D.A.F. - Fünfzehn Neue DAF Lieder
2003 Superstar Records
1. Der Sheriff (Anti-Amerikanisches Lied) 3:46
2. Ich Bin Tot (Romantisches Lied) 5:04
3. Du Bewegst Dich (Tanzlied) 4:22
4. Kinderzimmer (Heldenlied) 3:38
5. Rock Hoch (Sexlied) 4:27
6. Mira Como Se Menea (Spanisches Lied) 3:59
7. Satellit (Weltraumlied) 4:49
8. Moschino, Heckler & Koch (Ganovenlied) 2:58
9. Seltsame Freunde (Kriegslied) 4:11
10. Algorithmus (Zahlenlied) 4:03
11. Der Präsident (Erste Welt Lied) 4:07
12. Liebeszimmer (Hexenlied) 6:00
13. Komm In Meine Welt (Liebeslied) 5:10
14. Die Lüge (Wahrheitslied) 4:06
15. Ich Bin Morgen Wieder Da (Abschiedslied) 9:03
Powiem szczerze, że nie spodziewałem się już usłyszeć nowej płyty klasyka electro i industrialu z Niemiec. D.A.F. był już w moich wyobrażeniach muzycznych traktowany jak część historii. Na podobnej zasadzie jak The Beatles czy Joy Division. Wprawdzie niemiecki duet nadal jest w komplecie, ale ciężko było mi wyobrazić sobie nową płytę Niemców. Wydawało mi się, że jest zbyt długa przerwa, by nagrać coś ciekawego. A nagrywania muzyki nieciekawej po D.A.F. nie spodziewałem się. Tymczasem w zeszłym roku zaskoczyła zapowiedź występu D.A.F. na berlińskiej Paradzie Techno. Następnie pojawiły się pogłoski o nagraniu nowego albumu. No i oto mamy. Słowo stało się ciałem a właściwie muzyką.

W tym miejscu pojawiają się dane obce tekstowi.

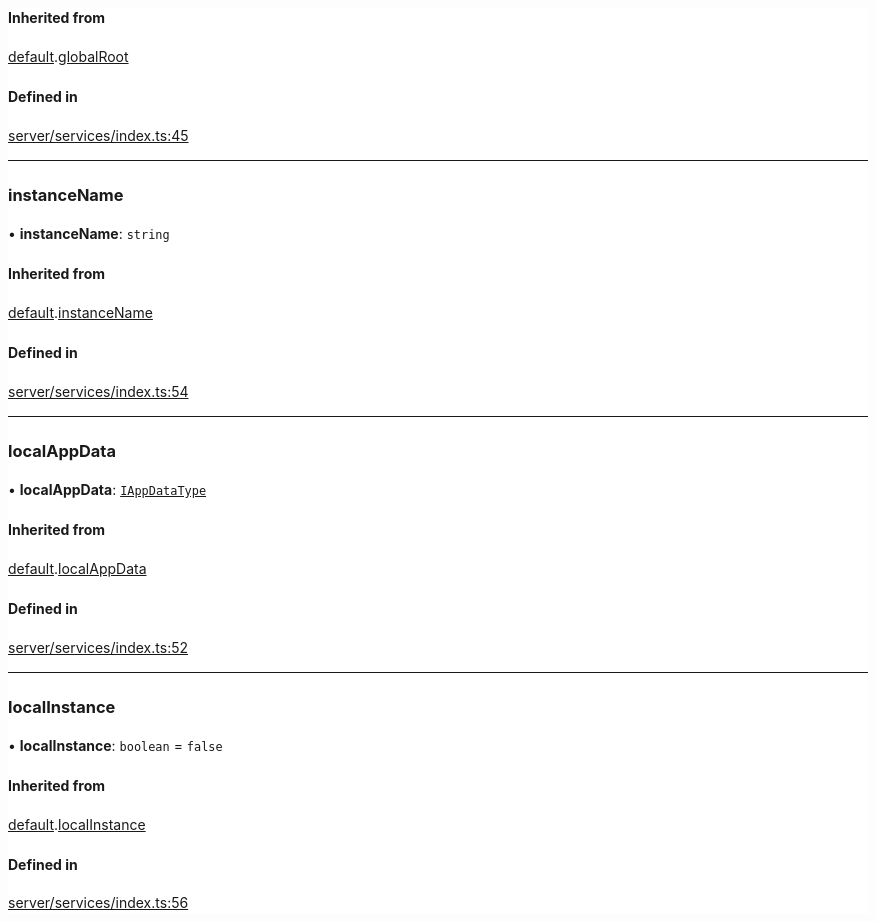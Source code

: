 #### Inherited from

[default](server_services_base_PhoneProvider.default.md).[globalRoot](server_services_base_PhoneProvider.default.md#globalroot)

#### Defined in

[server/services/index.ts:45](https://github.com/onzag/itemize/blob/73e0c39e/server/services/index.ts#L45)

___

### instanceName

• **instanceName**: `string`

#### Inherited from

[default](server_services_base_PhoneProvider.default.md).[instanceName](server_services_base_PhoneProvider.default.md#instancename)

#### Defined in

[server/services/index.ts:54](https://github.com/onzag/itemize/blob/73e0c39e/server/services/index.ts#L54)

___

### localAppData

• **localAppData**: [`IAppDataType`](../interfaces/server.IAppDataType.md)

#### Inherited from

[default](server_services_base_PhoneProvider.default.md).[localAppData](server_services_base_PhoneProvider.default.md#localappdata)

#### Defined in

[server/services/index.ts:52](https://github.com/onzag/itemize/blob/73e0c39e/server/services/index.ts#L52)

___

### localInstance

• **localInstance**: `boolean` = `false`

#### Inherited from

[default](server_services_base_PhoneProvider.default.md).[localInstance](server_services_base_PhoneProvider.default.md#localinstance)

#### Defined in

[server/services/index.ts:56](https://github.com/onzag/itemize/blob/73e0c39e/server/services/index.ts#L56)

Cóż można powiedzieć o nowej płycie D.A.F.? Przede wszystkim to, że nie ma na niej nowej muzyki. To znaczy kompozycje są nowe, ale brzmią one jakby czas zatrzymał się dla D.A.F. w 1981 roku na płycie "Alles ist Gut". To może być zaletą, ale ja oczekiwałem jednak jakiegoś nowego podejścia. Dlatego dla mnie nowa płyta Niemców jest rozczarowaniem. Nie wiem po co została nagrana, jakie zamierzenia mieli twórcy przystępując do jej realizacji. Piętnaście numerów, na jakie składa się "Fuenfzehn Neue DAF Lieder" to monotonne electro. Każdy utwór podobny do drugiego. Dwadzieścia lat temu to było odkrywcze. Dzisiaj trochę nudzi. Ale jeśli ktoś poszukuje muzyki retro, nagranej współcześnie przez klasyka, to nowa płyta D.A.F. będzie jak znalazł. [6/10]
Andrzej Korasiewicz
18.05.2003 r.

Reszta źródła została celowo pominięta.